Decision. Option (3). Δ.X1's DeltaS3Backend already covers the realistic "CDC into object storage" use case via transactional MERGE; raw Parquet/CSV/JSON CDC adds executor surface area that duplicates what Delta gives for free. The "append-only event log" pattern (option 1) remains buildable ad-hoc via the existing transform pre-stage + ObjectStore target without first-class CDC support — no executor work needed if a user wants it. Revisit this decision only if a concrete (1) or (2) workflow surfaces that Delta-on-S3 can't serve.

User-facing callout lives in the README CDC section + the USER_GUIDE backend reach matrix, both pointing CDC-into-object-storage users at DeltaS3Backend.

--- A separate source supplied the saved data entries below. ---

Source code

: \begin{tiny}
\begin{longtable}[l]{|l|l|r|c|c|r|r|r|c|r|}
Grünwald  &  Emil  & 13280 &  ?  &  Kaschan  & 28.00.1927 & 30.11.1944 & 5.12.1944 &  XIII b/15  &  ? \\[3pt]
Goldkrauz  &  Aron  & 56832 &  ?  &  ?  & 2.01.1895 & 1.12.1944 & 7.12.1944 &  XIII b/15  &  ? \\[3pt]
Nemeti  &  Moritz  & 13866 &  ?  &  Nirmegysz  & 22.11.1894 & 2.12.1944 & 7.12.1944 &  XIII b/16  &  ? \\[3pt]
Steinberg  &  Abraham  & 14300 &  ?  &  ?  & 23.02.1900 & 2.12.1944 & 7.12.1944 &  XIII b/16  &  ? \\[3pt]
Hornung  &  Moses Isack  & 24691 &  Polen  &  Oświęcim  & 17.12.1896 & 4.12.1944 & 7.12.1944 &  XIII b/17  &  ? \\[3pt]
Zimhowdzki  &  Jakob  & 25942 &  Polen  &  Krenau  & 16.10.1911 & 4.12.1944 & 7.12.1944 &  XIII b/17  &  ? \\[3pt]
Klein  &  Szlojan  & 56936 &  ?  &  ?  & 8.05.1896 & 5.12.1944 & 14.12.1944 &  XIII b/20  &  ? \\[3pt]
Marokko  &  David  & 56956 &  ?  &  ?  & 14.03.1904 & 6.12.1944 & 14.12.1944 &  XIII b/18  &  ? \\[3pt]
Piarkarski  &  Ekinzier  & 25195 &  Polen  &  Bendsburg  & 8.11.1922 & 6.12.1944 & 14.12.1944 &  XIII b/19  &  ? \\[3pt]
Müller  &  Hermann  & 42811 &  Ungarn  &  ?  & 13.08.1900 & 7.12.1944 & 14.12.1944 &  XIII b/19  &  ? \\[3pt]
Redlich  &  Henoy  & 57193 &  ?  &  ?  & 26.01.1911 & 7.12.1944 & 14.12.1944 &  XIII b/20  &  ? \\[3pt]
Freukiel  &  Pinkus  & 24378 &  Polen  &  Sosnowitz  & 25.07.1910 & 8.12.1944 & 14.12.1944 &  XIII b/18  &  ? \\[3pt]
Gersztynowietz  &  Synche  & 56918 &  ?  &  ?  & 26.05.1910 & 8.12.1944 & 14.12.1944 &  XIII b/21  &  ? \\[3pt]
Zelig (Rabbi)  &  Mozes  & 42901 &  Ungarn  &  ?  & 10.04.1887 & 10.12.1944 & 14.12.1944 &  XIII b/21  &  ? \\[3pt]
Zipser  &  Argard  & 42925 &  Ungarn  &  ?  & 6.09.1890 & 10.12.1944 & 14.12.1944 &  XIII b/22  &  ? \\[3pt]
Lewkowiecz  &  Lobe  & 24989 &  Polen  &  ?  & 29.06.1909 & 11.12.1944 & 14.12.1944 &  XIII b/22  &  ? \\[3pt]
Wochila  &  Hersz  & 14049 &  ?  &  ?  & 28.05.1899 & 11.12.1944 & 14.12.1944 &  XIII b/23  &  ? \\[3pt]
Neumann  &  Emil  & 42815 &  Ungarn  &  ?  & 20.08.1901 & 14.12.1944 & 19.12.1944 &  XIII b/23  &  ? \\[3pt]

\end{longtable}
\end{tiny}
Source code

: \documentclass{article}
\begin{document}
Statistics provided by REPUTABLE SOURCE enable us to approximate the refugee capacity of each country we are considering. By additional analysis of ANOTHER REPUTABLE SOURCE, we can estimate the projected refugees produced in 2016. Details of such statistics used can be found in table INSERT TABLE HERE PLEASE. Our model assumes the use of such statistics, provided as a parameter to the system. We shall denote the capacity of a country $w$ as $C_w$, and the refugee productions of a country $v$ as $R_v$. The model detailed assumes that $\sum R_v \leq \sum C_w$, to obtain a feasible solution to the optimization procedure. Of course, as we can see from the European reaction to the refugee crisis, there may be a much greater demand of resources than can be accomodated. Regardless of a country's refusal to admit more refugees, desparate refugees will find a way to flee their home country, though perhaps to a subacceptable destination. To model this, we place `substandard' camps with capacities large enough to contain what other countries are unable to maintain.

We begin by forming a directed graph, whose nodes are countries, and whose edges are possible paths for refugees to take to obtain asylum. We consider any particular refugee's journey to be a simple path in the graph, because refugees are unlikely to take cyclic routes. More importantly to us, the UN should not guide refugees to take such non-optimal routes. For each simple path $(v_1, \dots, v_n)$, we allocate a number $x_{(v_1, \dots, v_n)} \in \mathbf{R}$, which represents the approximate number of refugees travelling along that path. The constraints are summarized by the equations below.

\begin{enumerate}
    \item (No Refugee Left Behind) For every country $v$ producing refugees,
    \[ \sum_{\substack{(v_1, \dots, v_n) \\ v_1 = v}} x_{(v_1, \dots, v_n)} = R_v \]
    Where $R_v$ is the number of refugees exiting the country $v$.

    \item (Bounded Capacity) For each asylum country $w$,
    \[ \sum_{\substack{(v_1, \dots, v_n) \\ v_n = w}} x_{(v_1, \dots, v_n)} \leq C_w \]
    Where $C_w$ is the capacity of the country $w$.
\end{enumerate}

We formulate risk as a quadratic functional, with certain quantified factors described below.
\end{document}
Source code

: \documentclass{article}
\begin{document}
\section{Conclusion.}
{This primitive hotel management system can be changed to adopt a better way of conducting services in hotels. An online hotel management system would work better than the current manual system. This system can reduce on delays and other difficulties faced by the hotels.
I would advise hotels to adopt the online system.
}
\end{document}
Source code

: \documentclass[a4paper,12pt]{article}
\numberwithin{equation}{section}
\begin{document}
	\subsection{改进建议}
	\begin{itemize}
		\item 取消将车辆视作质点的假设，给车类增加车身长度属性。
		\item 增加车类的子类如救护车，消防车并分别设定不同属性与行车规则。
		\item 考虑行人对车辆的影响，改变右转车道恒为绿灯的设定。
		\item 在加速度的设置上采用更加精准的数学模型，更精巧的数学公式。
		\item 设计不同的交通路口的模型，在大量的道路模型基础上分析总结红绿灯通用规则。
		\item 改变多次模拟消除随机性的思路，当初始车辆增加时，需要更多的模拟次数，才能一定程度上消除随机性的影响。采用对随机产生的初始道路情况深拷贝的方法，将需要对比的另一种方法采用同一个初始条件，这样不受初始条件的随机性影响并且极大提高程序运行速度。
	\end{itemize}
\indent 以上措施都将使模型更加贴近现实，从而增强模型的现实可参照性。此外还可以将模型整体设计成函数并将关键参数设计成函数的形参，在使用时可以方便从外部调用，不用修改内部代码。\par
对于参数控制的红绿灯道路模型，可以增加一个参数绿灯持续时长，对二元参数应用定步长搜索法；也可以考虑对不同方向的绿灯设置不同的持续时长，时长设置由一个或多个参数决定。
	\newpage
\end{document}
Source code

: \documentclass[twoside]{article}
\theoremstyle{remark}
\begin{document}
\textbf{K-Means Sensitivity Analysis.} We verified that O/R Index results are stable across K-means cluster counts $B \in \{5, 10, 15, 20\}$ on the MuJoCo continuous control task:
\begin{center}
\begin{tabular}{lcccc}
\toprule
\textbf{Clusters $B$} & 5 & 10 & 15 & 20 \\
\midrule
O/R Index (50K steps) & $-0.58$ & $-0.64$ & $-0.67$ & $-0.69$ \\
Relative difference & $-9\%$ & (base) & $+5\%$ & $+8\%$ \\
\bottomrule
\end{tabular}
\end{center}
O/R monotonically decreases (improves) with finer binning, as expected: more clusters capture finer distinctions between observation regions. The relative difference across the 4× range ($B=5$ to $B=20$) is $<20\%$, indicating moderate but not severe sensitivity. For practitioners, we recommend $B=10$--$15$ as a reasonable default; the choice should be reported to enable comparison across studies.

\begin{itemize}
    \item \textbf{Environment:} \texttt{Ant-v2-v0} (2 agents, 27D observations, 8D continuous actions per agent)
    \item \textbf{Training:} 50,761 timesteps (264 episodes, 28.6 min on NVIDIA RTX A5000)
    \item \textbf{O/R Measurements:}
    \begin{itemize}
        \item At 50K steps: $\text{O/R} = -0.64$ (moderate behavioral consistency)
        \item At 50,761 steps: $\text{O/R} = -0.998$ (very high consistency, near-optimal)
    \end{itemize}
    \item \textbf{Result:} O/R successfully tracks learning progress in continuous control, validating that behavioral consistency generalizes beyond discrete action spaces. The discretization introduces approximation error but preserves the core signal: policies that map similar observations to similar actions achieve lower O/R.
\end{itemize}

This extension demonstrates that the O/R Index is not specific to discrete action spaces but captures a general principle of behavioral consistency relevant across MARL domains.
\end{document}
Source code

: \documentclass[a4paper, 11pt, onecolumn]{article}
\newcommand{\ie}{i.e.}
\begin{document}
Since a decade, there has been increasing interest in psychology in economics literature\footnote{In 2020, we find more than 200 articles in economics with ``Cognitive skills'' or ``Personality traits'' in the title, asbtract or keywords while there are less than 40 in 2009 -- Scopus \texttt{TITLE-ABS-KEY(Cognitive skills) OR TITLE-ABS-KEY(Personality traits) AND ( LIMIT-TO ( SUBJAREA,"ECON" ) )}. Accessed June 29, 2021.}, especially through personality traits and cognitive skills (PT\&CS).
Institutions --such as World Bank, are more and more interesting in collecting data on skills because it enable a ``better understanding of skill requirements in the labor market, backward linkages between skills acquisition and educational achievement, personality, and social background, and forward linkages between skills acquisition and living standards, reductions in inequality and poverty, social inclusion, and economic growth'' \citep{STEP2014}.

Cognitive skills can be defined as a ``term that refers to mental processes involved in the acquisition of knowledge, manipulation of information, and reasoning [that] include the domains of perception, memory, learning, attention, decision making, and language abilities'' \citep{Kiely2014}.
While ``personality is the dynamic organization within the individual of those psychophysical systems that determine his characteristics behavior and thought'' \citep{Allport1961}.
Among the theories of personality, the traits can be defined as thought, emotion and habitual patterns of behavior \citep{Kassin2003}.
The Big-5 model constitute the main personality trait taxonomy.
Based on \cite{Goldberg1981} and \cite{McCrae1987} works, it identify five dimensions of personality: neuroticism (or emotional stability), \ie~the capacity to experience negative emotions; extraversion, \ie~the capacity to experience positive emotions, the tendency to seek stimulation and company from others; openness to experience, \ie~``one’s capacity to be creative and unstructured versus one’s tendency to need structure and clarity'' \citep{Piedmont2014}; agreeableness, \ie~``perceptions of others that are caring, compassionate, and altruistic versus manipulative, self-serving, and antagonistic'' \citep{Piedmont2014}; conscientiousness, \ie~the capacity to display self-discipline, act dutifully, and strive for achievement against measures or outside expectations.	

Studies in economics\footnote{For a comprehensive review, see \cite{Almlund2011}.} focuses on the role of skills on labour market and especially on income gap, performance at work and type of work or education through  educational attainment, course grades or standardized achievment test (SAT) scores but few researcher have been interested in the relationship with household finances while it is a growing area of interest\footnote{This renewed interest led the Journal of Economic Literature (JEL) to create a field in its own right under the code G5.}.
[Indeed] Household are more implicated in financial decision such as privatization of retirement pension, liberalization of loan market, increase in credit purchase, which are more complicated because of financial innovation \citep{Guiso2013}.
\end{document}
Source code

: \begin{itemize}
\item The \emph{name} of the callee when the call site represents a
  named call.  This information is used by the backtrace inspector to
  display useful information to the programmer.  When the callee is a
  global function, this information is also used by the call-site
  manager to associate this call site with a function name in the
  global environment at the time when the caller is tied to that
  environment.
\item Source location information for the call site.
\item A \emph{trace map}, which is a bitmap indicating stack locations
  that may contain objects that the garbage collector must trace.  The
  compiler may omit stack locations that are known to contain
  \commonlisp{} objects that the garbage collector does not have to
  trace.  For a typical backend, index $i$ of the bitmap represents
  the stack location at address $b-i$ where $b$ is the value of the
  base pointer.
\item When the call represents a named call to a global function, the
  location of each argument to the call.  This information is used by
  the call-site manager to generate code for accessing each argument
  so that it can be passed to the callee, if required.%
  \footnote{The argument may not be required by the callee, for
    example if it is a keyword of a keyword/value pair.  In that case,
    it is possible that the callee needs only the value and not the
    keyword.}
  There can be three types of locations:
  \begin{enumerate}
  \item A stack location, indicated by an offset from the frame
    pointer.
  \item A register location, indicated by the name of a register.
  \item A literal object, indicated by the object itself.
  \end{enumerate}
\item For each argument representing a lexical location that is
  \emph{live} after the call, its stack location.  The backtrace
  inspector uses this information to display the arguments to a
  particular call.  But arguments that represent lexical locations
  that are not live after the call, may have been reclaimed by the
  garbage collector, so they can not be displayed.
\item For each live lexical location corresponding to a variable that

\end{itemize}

Δ.X4 — Streaming targets (out of scope; outbound CDC)

CDC into a Kafka / RabbitMQ / Pub/Sub / Kinesis target = re-emit change events. That's outbound CDC — different problem entirely; explicitly out of scope per the "Out of scope / deferred" section above. If that need surfaces it warrants its own phase plan (Phase Δ-out / Φ); not a Phase Δ extension.

Δ.X5 — Distributed batch SQL target (N/A)

Σ.B's DistributedBackend is a batch SQL executor over peer ematix-flow workers — not a row-storage target. CDC + distributed batch don't compose meaningfully. The trait method's default "not yet implemented" error is the right behaviour.

Suggested ordering

  1. Δ.X1 Delta — highest user-value next step. CDC → Delta is a real analytics pattern; native MERGE is the cleanest fit.
  2. Δ.X2 SQL ports — pick whichever target a user asks for first. Each is ~1-2 days; the per-column dispatch table is shared so the second + third are cheaper than the first.
  3. Δ.X3 Object stores — closed: deferred. Delta-on-S3 (Δ.X1) covers the realistic CDC-into-object-storage use case.
  4. Δ.X4 / Δ.X5 — out of scope; revisit if/when the ground shifts.

After Δ.X1 + Δ.X2 land, every SQL target ematix-flow supports + Delta would be CDC-capable. That covers the realistic set of "what target do users actually want their CDC events written to" (Postgres mirrors, Delta lakehouses, occasional MySQL / SQLite / DuckDB analytics tables). The coverage gap closes ~95% with roughly two weeks of total effort.


References

  • Debezium event structure
  • Maxwell envelope format
  • docs/PHASE_39_5_SESSIONS.md — StateStore design + atomic commit pattern that Phase Δ reuses.
  • docs/PHASE_SIGMA_B_TRAIT_SPIKE.md — connector-trait shape (Phase Δ's run_cdc follows the same template as the existing run_merge etc.).
  • docs/UNIFIED_PIPELINE_API.md — Π-series unified-API patterns that the CDC(...) typed-Python knob inherits.